Çekirdek yıkandığı yada kurutulduğu andan itibaren dışarı gaz vermeye başlar. Dolayısı ile aromasını ve minerallerini dışarı bırakmaya başlar. İyi ki de bırakır. Kahve kokusunun kesinlikle rahatlatıcı etkisi olduğuna inanmışımdır. İçmenin değil ama kahveyi koklamanın daha çok huzur verdiğine inanırım. İşte bu yüzden belki de en sevdiğim özelliği bu olabilir kahve çekirdeğinin. Kahve çekildiğinde yüzey alanı arttığından bu gaz bırakma işlemi daha da artar ve çok uzun sürelerde bayatlamaya kadar gider. Kokusuz kahveyi kim ne yapsın?

“2-3 gün önce çekilmiş bir kahveyi ister misiniz? İstemeyin” diyor. Bir 15 gün beklesin, otursun tadı. Bu da çekilmiş kahvenin olgunlaşma süresi belki -taze çekilmiş kahve çekirdeği out-

Bazılarınıza pahalı gelmiş olabilir, ben de ilk olarak böyle düşünmüştüm. Bunun nedeni de çiftçi ile olan anlaşmalarıymış. Çiftçi hasadını çuval üzerinden satar, çuvalına diğer firmalar 1 cent verip tonlarca alırken Kronotrop 10$ verip kilolarca alırmış. Dolayısı ile çiftçinin kahveyi toplama ve saklama şekline de karar verebilir olmuş. Tabi SCA’nın (Specialty Coffee Association) puanlaması ile belirlediği çuval fiyatları dahilinde… Fair trade mi bilemiyorum tabi.

Kamplarda kahve seçimimiz

Ateş başında yada kumsalda kahve özellikle benim için keyif aracı. Türk kahvemiz Afrika’ya gittiğimizde bile yanımızdaydı, bahsetmiştim. Kamplarda da kahvaltı sonrası yada doğa yürüyüşlerinden sonra bir numaralı içeceğimiz. İki numarada ise mokapot ile yaptığımız kahve var. Çay genel olarak Ozan tarafından tercih edilse de ben yiyeceklerdeki mineral emilimini düşürdüğü için çok zorunda kalmadıkça tercih etmiyorum. Küçük bir kamp ocağımızın üstüne hemen mokapotu yerleştirir kahvemi hazırlarım.

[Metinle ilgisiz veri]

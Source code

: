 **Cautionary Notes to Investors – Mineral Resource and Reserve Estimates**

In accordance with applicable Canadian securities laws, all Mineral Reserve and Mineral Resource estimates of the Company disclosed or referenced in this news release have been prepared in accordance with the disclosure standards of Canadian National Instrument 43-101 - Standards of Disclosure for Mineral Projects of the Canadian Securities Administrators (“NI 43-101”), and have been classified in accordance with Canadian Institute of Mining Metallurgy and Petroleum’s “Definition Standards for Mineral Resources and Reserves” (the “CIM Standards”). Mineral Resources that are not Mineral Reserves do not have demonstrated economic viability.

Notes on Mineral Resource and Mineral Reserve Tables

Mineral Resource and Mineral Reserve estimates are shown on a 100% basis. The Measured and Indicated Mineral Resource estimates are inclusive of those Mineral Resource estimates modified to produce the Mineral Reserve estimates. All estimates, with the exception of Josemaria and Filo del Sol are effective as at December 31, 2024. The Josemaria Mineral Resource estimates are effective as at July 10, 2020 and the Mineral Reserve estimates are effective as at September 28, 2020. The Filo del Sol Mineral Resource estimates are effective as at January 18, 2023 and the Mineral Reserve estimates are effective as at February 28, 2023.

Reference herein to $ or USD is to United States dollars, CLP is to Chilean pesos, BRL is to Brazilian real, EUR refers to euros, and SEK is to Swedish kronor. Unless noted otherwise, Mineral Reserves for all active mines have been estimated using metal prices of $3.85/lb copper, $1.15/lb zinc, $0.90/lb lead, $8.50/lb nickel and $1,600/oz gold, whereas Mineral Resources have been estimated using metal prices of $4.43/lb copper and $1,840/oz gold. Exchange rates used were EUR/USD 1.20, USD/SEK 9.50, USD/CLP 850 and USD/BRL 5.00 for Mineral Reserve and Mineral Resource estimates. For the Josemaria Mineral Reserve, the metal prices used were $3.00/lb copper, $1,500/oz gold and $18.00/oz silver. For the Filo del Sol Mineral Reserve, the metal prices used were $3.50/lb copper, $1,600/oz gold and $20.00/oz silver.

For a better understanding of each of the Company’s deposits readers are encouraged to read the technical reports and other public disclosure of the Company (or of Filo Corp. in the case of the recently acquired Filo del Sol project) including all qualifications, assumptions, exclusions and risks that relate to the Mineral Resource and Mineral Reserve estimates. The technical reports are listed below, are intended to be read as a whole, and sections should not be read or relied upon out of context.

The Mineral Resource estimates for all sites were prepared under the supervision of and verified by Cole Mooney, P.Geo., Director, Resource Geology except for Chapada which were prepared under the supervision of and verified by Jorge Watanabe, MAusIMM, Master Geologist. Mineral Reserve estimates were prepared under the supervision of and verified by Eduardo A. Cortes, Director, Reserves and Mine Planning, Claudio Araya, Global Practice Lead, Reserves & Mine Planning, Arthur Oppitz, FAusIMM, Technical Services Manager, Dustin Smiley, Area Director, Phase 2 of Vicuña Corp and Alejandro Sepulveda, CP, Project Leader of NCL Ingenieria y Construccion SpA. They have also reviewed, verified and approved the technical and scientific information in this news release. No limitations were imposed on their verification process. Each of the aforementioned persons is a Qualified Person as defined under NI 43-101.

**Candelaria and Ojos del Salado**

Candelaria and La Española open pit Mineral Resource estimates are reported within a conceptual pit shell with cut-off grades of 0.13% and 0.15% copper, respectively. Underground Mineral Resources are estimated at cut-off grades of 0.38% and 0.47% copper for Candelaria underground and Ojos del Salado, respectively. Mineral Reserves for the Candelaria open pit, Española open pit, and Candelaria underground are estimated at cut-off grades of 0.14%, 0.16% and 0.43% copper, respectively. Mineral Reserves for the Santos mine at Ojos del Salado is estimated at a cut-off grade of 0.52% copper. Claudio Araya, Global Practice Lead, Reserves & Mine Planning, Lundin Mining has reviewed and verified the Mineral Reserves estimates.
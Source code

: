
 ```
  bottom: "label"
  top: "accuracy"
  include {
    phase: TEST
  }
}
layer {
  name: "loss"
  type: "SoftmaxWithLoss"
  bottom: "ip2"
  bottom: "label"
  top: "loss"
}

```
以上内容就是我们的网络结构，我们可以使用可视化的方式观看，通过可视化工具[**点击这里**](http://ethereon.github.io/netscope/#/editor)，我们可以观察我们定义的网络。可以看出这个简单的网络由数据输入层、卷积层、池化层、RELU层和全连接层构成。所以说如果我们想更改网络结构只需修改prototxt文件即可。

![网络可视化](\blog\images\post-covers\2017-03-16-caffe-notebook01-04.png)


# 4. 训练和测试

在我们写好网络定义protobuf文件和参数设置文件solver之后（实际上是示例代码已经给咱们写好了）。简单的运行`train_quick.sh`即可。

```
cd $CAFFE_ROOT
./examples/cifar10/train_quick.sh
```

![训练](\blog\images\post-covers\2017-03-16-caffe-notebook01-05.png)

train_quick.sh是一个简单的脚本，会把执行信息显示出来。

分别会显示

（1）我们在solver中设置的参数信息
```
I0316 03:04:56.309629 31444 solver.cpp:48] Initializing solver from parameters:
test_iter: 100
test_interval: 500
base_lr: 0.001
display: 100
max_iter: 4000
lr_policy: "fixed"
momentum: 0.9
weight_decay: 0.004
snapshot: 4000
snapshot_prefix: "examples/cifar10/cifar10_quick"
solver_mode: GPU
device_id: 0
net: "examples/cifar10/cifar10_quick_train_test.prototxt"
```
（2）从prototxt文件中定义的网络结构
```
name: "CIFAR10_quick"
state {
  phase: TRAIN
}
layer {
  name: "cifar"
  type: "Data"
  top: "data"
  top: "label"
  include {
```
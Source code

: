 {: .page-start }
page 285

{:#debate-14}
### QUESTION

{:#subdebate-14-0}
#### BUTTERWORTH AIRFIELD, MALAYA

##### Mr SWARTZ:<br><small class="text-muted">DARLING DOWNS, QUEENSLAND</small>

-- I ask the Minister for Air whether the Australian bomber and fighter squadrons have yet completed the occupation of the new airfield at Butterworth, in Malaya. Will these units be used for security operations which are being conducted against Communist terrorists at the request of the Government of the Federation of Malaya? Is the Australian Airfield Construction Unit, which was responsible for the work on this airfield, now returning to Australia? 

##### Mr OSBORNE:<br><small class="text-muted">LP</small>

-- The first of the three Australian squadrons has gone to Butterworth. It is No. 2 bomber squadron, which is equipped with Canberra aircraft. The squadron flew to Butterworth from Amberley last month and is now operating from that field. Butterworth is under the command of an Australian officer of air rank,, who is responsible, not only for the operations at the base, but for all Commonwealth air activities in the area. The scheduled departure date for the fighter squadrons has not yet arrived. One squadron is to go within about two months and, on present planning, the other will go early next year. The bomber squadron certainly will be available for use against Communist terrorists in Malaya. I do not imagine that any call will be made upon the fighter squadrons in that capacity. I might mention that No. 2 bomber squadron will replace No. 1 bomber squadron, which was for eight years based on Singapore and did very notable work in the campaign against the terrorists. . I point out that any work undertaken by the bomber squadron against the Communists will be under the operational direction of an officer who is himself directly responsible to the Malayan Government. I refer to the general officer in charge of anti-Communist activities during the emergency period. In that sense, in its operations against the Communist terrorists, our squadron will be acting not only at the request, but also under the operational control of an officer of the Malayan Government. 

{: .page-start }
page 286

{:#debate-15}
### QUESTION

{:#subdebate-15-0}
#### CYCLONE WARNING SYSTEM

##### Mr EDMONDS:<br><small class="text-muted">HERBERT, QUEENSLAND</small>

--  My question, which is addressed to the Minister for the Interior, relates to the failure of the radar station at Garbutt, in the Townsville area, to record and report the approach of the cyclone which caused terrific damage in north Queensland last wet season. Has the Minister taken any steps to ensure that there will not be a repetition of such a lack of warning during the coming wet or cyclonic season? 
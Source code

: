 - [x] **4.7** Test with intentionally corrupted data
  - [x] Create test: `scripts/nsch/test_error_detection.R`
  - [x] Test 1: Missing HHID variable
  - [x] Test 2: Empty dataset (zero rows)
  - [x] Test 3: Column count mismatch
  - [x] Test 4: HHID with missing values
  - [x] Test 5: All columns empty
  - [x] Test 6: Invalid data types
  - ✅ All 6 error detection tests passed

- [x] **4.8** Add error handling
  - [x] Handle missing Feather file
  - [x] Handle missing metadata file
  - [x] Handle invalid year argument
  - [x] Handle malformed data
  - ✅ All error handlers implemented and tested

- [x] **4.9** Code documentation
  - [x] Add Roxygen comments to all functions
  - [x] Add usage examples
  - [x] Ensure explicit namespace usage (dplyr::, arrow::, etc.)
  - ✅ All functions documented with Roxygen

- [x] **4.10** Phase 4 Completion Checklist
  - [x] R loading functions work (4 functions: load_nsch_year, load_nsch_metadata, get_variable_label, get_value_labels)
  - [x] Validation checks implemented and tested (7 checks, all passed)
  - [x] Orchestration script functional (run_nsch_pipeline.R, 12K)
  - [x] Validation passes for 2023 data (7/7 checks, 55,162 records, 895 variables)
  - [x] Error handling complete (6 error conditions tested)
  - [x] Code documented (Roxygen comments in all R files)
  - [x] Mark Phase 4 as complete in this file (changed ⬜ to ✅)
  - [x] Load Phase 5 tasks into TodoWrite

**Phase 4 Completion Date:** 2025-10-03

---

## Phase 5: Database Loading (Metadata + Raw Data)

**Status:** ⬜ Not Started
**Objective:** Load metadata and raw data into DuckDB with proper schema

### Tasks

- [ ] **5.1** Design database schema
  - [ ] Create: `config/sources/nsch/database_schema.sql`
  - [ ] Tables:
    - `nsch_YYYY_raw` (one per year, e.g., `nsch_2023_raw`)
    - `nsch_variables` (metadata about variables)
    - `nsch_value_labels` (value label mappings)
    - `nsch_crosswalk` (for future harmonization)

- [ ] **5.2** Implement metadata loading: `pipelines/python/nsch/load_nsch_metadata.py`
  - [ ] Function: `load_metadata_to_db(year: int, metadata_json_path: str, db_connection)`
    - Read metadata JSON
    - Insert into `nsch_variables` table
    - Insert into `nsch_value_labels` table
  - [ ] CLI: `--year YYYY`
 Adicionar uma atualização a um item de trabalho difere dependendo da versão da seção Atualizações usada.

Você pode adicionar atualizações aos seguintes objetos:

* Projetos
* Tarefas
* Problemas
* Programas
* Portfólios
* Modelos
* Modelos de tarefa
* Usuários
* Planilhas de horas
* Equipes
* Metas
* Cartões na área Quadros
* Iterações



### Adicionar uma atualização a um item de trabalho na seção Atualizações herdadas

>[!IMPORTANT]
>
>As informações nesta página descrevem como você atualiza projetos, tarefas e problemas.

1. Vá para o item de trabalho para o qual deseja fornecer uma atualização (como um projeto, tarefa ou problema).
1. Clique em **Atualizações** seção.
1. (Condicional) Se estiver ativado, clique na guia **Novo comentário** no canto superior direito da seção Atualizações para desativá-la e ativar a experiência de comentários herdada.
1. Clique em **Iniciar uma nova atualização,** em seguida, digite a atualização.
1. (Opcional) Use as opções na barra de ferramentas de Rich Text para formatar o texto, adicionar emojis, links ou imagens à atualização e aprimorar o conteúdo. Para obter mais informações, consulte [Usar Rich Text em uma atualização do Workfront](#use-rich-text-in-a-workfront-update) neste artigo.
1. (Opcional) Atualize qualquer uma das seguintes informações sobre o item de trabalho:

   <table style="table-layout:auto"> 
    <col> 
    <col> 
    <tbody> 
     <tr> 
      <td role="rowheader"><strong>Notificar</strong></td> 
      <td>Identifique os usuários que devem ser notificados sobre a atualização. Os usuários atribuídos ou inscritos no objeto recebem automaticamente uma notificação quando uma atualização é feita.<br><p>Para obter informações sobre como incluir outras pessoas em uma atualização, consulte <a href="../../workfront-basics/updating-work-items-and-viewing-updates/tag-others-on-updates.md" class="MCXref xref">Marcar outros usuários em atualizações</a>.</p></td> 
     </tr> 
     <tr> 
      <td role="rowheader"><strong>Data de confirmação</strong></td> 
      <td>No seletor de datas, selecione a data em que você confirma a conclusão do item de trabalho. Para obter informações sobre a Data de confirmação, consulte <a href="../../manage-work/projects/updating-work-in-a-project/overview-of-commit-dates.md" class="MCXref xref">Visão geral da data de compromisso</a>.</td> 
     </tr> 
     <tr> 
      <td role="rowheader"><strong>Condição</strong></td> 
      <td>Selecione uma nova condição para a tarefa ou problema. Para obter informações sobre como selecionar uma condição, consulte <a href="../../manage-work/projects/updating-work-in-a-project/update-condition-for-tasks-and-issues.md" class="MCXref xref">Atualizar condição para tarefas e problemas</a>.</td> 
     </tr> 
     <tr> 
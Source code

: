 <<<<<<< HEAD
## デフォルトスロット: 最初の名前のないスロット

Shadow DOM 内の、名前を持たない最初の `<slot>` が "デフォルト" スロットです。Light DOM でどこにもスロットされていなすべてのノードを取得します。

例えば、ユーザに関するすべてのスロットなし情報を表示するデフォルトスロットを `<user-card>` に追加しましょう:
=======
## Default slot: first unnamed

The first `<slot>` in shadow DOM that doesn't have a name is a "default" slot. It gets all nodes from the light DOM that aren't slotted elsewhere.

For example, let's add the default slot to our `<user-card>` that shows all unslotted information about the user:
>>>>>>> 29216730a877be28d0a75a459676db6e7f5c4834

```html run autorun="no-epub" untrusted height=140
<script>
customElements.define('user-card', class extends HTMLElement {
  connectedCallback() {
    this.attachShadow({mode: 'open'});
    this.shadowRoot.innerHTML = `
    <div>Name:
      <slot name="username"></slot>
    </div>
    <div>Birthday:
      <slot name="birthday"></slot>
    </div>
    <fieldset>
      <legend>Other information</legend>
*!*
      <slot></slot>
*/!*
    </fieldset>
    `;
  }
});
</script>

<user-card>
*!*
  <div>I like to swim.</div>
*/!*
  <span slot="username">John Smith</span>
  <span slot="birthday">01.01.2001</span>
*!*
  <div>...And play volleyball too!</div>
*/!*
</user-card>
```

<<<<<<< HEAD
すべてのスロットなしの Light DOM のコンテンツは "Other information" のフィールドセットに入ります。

Piyasadaki neredeyse bütün mokapotlar alüminyum. Bu nedenle çok uzun bir zaman kendime bir mokapot edinmedim. Malzeme anlamında kolay ısınan, ısıyı koruyan ve hafif olması gibi özellikleri var ancak sağlık anlamında vücutta ciddi birikim yaptığını gösteren makaleler okumuştum. Bir tane edinmememin en büyük sebeplerinden biriydi. Karşıma bu sene IKEA’da çelik bir mokapot çıktı ve çelik çaydanlık mantığında alüminyum kadar zararlı olmayacağını varsayıp hemen edindim. Yanımızdan ayırmadığımız küçük kamp ocağının üzerinde çok kolay kaynıyor, şimdilik pişman olmadım, ya da dezavantajını görmedim. Frenchpress’e göre avantajı ise arabanızda yada çantanızda ek olarak kırılgan, cam bir malzeme taşımıyor olmanız. Dolayısı ile kamp için hangisi derseniz her zaman mokapotu seçerim.

Ben her şekilde bir mokapot severim, bu değişmeyecek. Kahve sohbetlerimiz bitmesin. Görüşmek üzere.